Please report how many lines in these records contain the string "cloud", and give nothing besides the number.

§ **Plain-text document sources**:
___

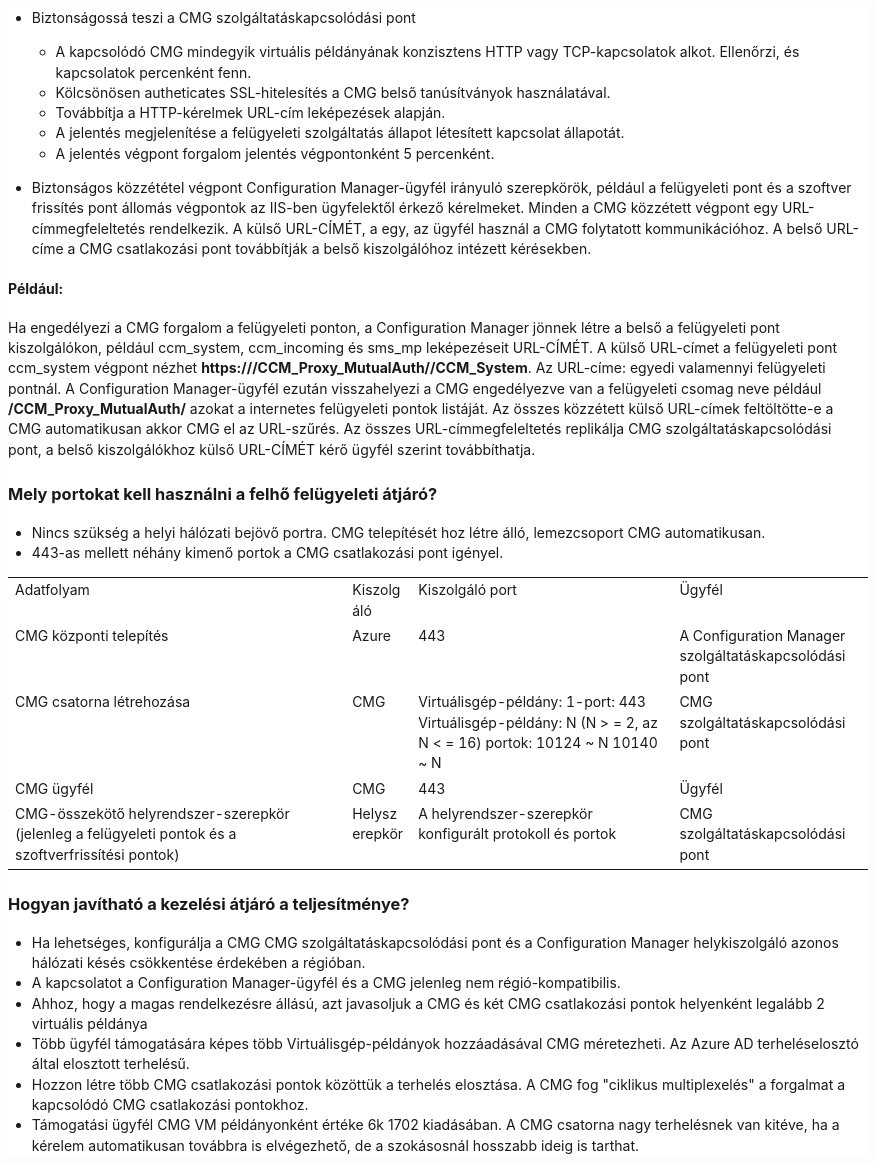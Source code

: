 - Biztonságossá teszi a CMG szolgáltatáskapcsolódási pont
    - A kapcsolódó CMG mindegyik virtuális példányának konzisztens HTTP vagy TCP-kapcsolatok alkot. Ellenőrzi, és kapcsolatok percenként fenn.
    - Kölcsönösen autheticates SSL-hitelesítés a CMG belső tanúsítványok használatával.
    - Továbbítja a HTTP-kérelmek URL-cím leképezések alapján.
    - A jelentés megjelenítése a felügyeleti szolgáltatás állapot létesített kapcsolat állapotát.
    - A jelentés végpont forgalom jelentés végpontonként 5 percenként.

- Biztonságos közzététel végpont Configuration Manager-ügyfél irányuló szerepkörök, például a felügyeleti pont és a szoftver frissítés pont állomás végpontok az IIS-ben ügyfelektől érkező kérelmeket. Minden a CMG közzétett végpont egy URL-címmegfeleltetés rendelkezik.
A külső URL-CÍMÉT, a egy, az ügyfél használ a CMG folytatott kommunikációhoz.
A belső URL-címe a CMG csatlakozási pont továbbítják a belső kiszolgálóhoz intézett kérésekben. 

#### <a name="example"></a>Például:
Ha engedélyezi a CMG forgalom a felügyeleti ponton, a Configuration Manager jönnek létre a belső a felügyeleti pont kiszolgálókon, például ccm_system, ccm_incoming és sms_mp leképezéseit URL-CÍMÉT.
A külső URL-címet a felügyeleti pont ccm_system végpont nézhet **https://<CMG service name>/CCM_Proxy_MutualAuth/<MP Role ID>/CCM_System**. Az URL-címe: egyedi valamennyi felügyeleti pontnál. A Configuration Manager-ügyfél ezután visszahelyezi a CMG engedélyezve van a felügyeleti csomag neve például  **<CMG service name>/CCM_Proxy_MutualAuth/<MP Role ID>**  azokat a internetes felügyeleti pontok listáját. Az összes közzétett külső URL-címek feltöltötte-e a CMG automatikusan akkor CMG el az URL-szűrés. Az összes URL-címmegfeleltetés replikálja CMG szolgáltatáskapcsolódási pont, a belső kiszolgálókhoz külső URL-CÍMÉT kérő ügyfél szerint továbbíthatja.

### <a name="what-ports-are-used-by-the-cloud-management-gateway"></a>Mely portokat kell használni a felhő felügyeleti átjáró? 

- Nincs szükség a helyi hálózati bejövő portra. CMG telepítését hoz létre álló, lemezcsoport CMG automatikusan. 
- 443-as mellett néhány kimenő portok a CMG csatlakozási pont igényel.

|||||
|-|-|-|-|
|Adatfolyam|Kiszolgáló|Kiszolgáló port|Ügyfél|
|CMG központi telepítés|Azure|443|A Configuration Manager szolgáltatáskapcsolódási pont|
|CMG csatorna létrehozása|CMG|Virtuálisgép-példány: 1-port: 443<br>Virtuálisgép-példány: N (N > = 2, az N < = 16) portok: 10124 ~ N 10140 ~ N|CMG szolgáltatáskapcsolódási pont|
|CMG ügyfél|CMG|443|Ügyfél|
|CMG-összekötő helyrendszer-szerepkör (jelenleg a felügyeleti pontok és a szoftverfrissítési pontok)|Helyszerepkör|A helyrendszer-szerepkör konfigurált protokoll és portok|CMG szolgáltatáskapcsolódási pont|

### <a name="how-can-you-improve-performance-of-the-cloud-management-gateway"></a>Hogyan javítható a kezelési átjáró a teljesítménye?

- Ha lehetséges, konfigurálja a CMG CMG szolgáltatáskapcsolódási pont és a Configuration Manager helykiszolgáló azonos hálózati késés csökkentése érdekében a régióban.
- A kapcsolatot a Configuration Manager-ügyfél és a CMG jelenleg nem régió-kompatibilis.
- Ahhoz, hogy a magas rendelkezésre állású, azt javasoljuk a CMG és két CMG csatlakozási pontok helyenként legalább 2 virtuális példánya 
- Több ügyfél támogatására képes több Virtuálisgép-példányok hozzáadásával CMG méretezheti. Az Azure AD terheléselosztó által elosztott terhelésű.
- Hozzon létre több CMG csatlakozási pontok közöttük a terhelés elosztása. A CMG fog "ciklikus multiplexelés" a forgalmat a kapcsolódó CMG csatlakozási pontokhoz.
- Támogatási ügyfél CMG VM példányonként értéke 6k 1702 kiadásában. A CMG csatorna nagy terhelésnek van kitéve, ha a kérelem automatikusan továbbra is elvégezhető, de a szokásosnál hosszabb ideig is tarthat.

___

§ **EXERCISE RESULT**: 2